— WORK ITEM —
Starting from the line that holds "Arañña-gato vā", print each remaining line of the entries exactly, ending with the last.

— Collected data —

= = = = =

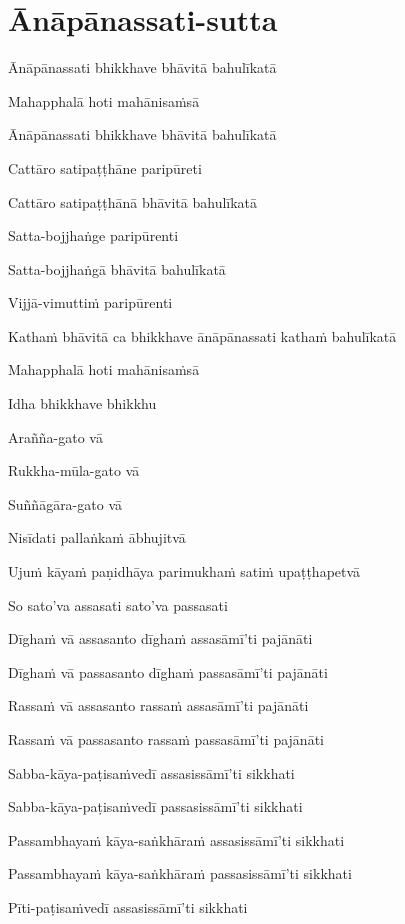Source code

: \section{Ānāpānassati-sutta}


\begin{leader}
\end{leader}

{\fontsize{9.5}{13}\selectfont

Ānāpānassati bhikkhave bhāvitā bahulīkatā

Mahapphalā hoti mahānisaṁsā

Ānāpānassati bhikkhave bhāvitā bahulīkatā

Cattāro satipaṭṭhāne paripūreti

Cattāro satipaṭṭhānā bhāvitā bahulīkatā

Satta-bojjhaṅge paripūrenti

Satta-bojjhaṅgā bhāvitā bahulīkatā

Vijjā-vimuttiṁ paripūrenti

Kathaṁ bhāvitā ca bhikkhave ānāpānassati kathaṁ bahulīkatā

Mahapphalā hoti mahānisaṁsā

Idha bhikkhave bhikkhu

Arañña-gato vā

Rukkha-mūla-gato vā

Suññāgāra-gato vā

Nisīdati pallaṅkaṁ ābhujitvā

Ujuṁ kāyaṁ paṇidhāya parimukhaṁ satiṁ upaṭṭhapetvā

So sato'va assasati sato'va passasati

Dīghaṁ vā assasanto dīghaṁ assasāmī'ti pajānāti

Dīghaṁ vā passasanto dīghaṁ passasāmī'ti pajānāti

Rassaṁ vā assasanto rassaṁ assasāmī'ti pajānāti

Rassaṁ vā passasanto rassaṁ passasāmī'ti pajānāti

Sabba-kāya-paṭisaṁvedī assasissāmī'ti sikkhati

Sabba-kāya-paṭisaṁvedī passasissāmī'ti sikkhati

Passambhayaṁ kāya-saṅkhāraṁ assasissāmī'ti sikkhati

Passambhayaṁ kāya-saṅkhāraṁ passasissāmī'ti sikkhati

Pīti-paṭisaṁvedī assasissāmī'ti sikkhati

}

= = = = =

— SOLUTION TO THE EXERCISE —
Arañña-gato vā

Rukkha-mūla-gato vā

Suññāgāra-gato vā

Nisīdati pallaṅkaṁ ābhujitvā

Ujuṁ kāyaṁ paṇidhāya parimukhaṁ satiṁ upaṭṭhapetvā

So sato'va assasati sato'va passasati

Dīghaṁ vā assasanto dīghaṁ assasāmī'ti pajānāti

Dīghaṁ vā passasanto dīghaṁ passasāmī'ti pajānāti

Rassaṁ vā assasanto rassaṁ assasāmī'ti pajānāti

Rassaṁ vā passasanto rassaṁ passasāmī'ti pajānāti

Sabba-kāya-paṭisaṁvedī assasissāmī'ti sikkhati

Sabba-kāya-paṭisaṁvedī passasissāmī'ti sikkhati

Passambhayaṁ kāya-saṅkhāraṁ assasissāmī'ti sikkhati

Passambhayaṁ kāya-saṅkhāraṁ passasissāmī'ti sikkhati

Pīti-paṭisaṁvedī assasissāmī'ti sikkhati

}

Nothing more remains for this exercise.